Figure 5.

NNK promotes the oxidation of basis in the DNA of NOK-SI cells. (A) Control. (B) NNK. (C) Norepinephrine. (D) NNK and norepinephrine. (E) NNK and propranolol. (F) Norepinephrine and propranolol. (G) NNK, norepinephrine and propranolol. (H) H₂O₂ (positive control). (I) Cells treated with H₂O₂ or NNK exhibited an increase in the DNA damage, when compared to untreated cells after exposure to FPG enzyme. Beta-adrenergic antagonist propranolol blocked this effect. Norepinephrine in the presence or absence of NNK did not induce significant oxidation of basis. Cortisol did not promote significant oxidative DNA damage. (J) Control. (K) Cortisol. (L) NNK and cortisol. (M) Cortisol e RU486. (N) NNK, cortisol and RU486. (O) H₂O₂ (positive control). (P) H₂O₂ promoted DNA damage in oral keratinocytes.

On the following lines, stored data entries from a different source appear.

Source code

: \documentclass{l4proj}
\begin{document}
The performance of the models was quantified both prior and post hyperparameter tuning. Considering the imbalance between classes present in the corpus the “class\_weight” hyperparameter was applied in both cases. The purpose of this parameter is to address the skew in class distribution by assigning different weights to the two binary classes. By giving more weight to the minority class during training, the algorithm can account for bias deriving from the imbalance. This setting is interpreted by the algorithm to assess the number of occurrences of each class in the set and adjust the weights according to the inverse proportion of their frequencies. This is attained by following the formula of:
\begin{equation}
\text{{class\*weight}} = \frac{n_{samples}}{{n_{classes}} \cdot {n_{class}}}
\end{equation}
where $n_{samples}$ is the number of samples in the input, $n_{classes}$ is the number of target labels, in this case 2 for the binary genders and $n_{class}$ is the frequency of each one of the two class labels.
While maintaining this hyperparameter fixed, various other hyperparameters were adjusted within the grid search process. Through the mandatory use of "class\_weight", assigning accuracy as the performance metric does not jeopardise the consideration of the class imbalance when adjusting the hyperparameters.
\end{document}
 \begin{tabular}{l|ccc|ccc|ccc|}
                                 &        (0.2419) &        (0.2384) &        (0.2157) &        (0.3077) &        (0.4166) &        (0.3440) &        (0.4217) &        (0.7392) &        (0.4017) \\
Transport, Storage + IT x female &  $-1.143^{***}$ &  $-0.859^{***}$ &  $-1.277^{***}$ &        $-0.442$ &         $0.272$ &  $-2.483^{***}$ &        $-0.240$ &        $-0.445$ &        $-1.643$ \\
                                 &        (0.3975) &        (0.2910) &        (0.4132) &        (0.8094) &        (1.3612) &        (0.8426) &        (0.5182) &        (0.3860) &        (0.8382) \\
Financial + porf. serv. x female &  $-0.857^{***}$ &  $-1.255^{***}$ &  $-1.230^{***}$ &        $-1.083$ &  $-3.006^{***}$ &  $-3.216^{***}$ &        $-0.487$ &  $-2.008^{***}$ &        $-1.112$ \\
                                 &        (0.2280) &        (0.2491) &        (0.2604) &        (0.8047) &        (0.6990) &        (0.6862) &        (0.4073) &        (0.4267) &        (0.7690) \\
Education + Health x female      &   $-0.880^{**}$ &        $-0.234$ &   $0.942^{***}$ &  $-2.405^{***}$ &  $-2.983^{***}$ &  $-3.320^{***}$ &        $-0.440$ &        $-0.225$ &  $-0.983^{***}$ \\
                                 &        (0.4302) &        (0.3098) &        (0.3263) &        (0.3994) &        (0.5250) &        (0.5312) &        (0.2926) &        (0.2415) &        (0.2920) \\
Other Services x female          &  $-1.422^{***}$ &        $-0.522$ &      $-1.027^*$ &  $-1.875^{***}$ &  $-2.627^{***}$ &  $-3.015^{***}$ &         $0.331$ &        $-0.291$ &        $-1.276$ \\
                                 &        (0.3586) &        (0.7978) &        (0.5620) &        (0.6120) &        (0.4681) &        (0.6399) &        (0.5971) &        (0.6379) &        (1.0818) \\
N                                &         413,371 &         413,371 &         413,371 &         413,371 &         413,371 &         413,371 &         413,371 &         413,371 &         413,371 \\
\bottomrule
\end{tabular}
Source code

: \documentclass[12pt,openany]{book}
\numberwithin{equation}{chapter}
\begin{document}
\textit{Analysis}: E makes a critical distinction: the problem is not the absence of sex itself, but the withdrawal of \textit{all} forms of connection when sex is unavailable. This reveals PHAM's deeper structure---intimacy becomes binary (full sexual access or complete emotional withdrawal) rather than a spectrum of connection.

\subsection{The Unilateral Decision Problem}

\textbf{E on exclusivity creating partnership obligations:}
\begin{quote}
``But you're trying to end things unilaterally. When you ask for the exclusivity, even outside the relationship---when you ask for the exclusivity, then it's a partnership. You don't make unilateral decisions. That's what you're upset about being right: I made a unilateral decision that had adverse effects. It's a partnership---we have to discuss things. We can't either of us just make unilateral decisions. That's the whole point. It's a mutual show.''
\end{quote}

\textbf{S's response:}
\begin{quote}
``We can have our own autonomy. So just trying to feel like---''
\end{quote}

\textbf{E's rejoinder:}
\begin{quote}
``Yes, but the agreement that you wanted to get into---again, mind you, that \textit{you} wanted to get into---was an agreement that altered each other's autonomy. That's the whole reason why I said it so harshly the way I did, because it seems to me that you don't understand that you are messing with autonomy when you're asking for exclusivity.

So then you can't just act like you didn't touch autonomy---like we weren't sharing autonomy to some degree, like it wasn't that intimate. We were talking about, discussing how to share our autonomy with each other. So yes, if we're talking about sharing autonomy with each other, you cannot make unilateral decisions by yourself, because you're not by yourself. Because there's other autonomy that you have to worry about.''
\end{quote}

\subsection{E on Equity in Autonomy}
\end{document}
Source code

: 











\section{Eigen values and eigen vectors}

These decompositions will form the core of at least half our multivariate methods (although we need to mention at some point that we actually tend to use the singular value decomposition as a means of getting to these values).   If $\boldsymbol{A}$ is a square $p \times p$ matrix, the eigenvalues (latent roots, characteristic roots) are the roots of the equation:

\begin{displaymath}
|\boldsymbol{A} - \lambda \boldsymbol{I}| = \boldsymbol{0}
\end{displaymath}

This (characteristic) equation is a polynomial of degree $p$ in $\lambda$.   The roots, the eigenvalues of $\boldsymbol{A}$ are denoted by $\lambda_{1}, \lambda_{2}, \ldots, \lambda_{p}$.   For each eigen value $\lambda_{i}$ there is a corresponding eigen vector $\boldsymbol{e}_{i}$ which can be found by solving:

Cells treated with cortisol alone or combined with NNK did not show significant changes regarding the oxidation of basis. The results are expressed as the mean ± standard deviation (SD). Upper- and lower cases equal letters indicate a statistically significant difference (p < 0.0001). H₂O₂ = hydrogen peroxide. NNK = 4 (N-metil-N-nitrosamine)-1-(3-piridil)-butano-1-one). NE = norepinephrine. PROp = propranolol. CORT = cortisol. NNK, NE, PROP and RU486 were used at 10 µM. CORT was used at 100 nM. NOK-SI cells were exposed to NNK and/or stress hormones in the presence or absence of their antagonists for 72 h.